Note that for any $f$ there are solutions such as $g=f \circ f$, $g=f \circ f \circ f$, etc.

Question 1
Here is a graphical interpretation. Sorry for the manual drawing.

Draw the graphs of $f, g, f^{-1}, g^{-1}$. For simplicity of drawing I assume $f$ and $g$ to be $[0,1] \to [0,1]$. $f^{-1}$ and $g^{-1}$ are symmetrics of $f$ and $g$ by the first diagonal.

Then $f(g(x))$ and $g(f(x))$ are constructed as follows:

$f$ and $g$ commute if $f(g(x))$ and $g(f(x))$ reach the same abscissa; which is almost but not quite the case on the drawing.

In addition, because this is true $\forall x$, there is a relation between the slopes of 4 points in the diagram: the slope of $f$ on abscissa $x$ divided by the slope of $g^{-1}$ on abscissa $g(f(x))$ equals the slope of $g$ on abscissa $x$ divided by the slope of $f^{-1}$ on abscissa $f(g(x))$. Which is in fact the differentiation of $f(g(x))=g(f(x))$:
$g'(x)f'(g(x))=f'(x)g'(f(x))$
$g'(x)/(f^{-1})'(f(g(x))=f'(x)/(g^{-1})'(g(f(x))$

Question 2
For $f(x)=1+2x$, we can look for $g(x)=ax+b$ that commutes with $f$:
$1+2(ax+b)=a(1+2x)+b$
$b=a-1$
Hence $\forall a, g(x)=ax+a-1$ commutes with $f$.

Question 3
An example fulfilling (3b) is easy with affine functions:
for $f(x)=\frac {x+1} 3$, any $g(x)=ax+\frac {1-a} 2$ commutes with $f$.
So we can choose $g(x)=\frac x 4 + \frac 3 8$, so that $\forall x \in [0,1], 0 < g(x) < 1$, and $g(1) \ne f(1)$.

In general
If $f$ is a strictly increasing continuous function with $\forall x, f(x) > x$, it is possible to build continuous functions $g$ that commute with $f$ while choosing $g$ freely on $[0, f(0))$. Here is how.

We'll call $f_n=f(f_{n-1})$ with $f_0=0$. $(f_n)_{n\in\mathbb{N}}$ is a strictly increasing sequence. This makes a partition of $\mathbb{R}^+$ into intervals $[f_n, f_{n+1})$.

First, define $g$ on $[f_0,f_1)$ as any continuous strictly increasing function, such that $g(f_1)=f(g(f_0))$. We'll call $g_n=g(f_n)$.
Then $g_n=g(f(f_{n-1}))$ which must be equal to $f(g(f_{n-1}))=f(g_{n-1})$, so $(g_n)_{n\in\mathbb{N}}$ is defined by $g_0=g(f_0)$ (freely chosen) and $g_n=f(g_{n-1})$.

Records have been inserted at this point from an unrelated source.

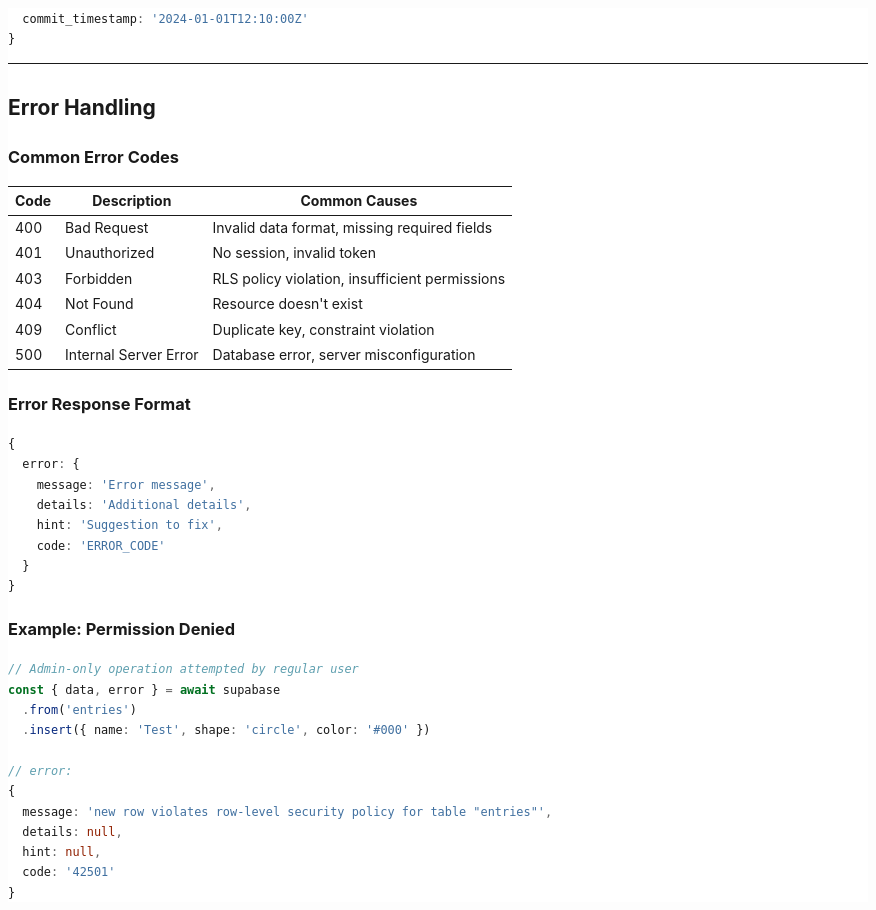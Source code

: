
 ```typescript
  commit_timestamp: '2024-01-01T12:10:00Z'
}
```

---

## Error Handling

### Common Error Codes

| Code | Description | Common Causes |
|------|-------------|---------------|
| 400 | Bad Request | Invalid data format, missing required fields |
| 401 | Unauthorized | No session, invalid token |
| 403 | Forbidden | RLS policy violation, insufficient permissions |
| 404 | Not Found | Resource doesn't exist |
| 409 | Conflict | Duplicate key, constraint violation |
| 500 | Internal Server Error | Database error, server misconfiguration |

### Error Response Format

```typescript
{
  error: {
    message: 'Error message',
    details: 'Additional details',
    hint: 'Suggestion to fix',
    code: 'ERROR_CODE'
  }
}
```

### Example: Permission Denied

```typescript
// Admin-only operation attempted by regular user
const { data, error } = await supabase
  .from('entries')
  .insert({ name: 'Test', shape: 'circle', color: '#000' })

// error:
{
  message: 'new row violates row-level security policy for table "entries"',
  details: null,
  hint: null,
  code: '42501'
}
```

Then we define $g$ by recurrence on intervals $[f_n, f_{n+1})$:
$g(x)=f(g(f^{-1}(x)))$
As $x \in [f_n, f_{n+1})=[f(f_{n-1}),f(f_n))$,
$f^{-1}(x) \in [f_{n-1},f_n)$,
$g(f^{-1}(x))$ has been defined at the previous recurrence step,
so $g(x)=f(g(f^{-1}(x)))$ is correctly defined.

$g$ is continuous in $(f_n, f_{n+1})$ by recurrence: it is constructed as continuous on $(f_0, f_1)$, and continuity on $(f_{n-1}, f_n)$ implies continuity on $(f_n, f_{n+1})$ by composition of continuous functions: $g(x)=f(g(f^{-1}(x)))$.
For the same reason it is continuous at right of $f_n$.
$g$ is continuous at left of $f_n$ by recurrence: we have chosen $g(f_1)=f(g(f_0))=f(g(f^{-1}(f1)))$, and continuity at left of $f_{n-1}$ implies continuity at left of $f_n$ by the definition $g(x)=f(g(f^{-1}(x)))$.

Then $\forall x, g(f(x))=f(g(f^{-1}(f(x))))=f(g(x))$: $f$ and $g$ commute.

This has defined $g$ on $\mathbb{R}^+$. $g$ can be defined on $\mathbb{R}^-$ by the same procedure, going downwards.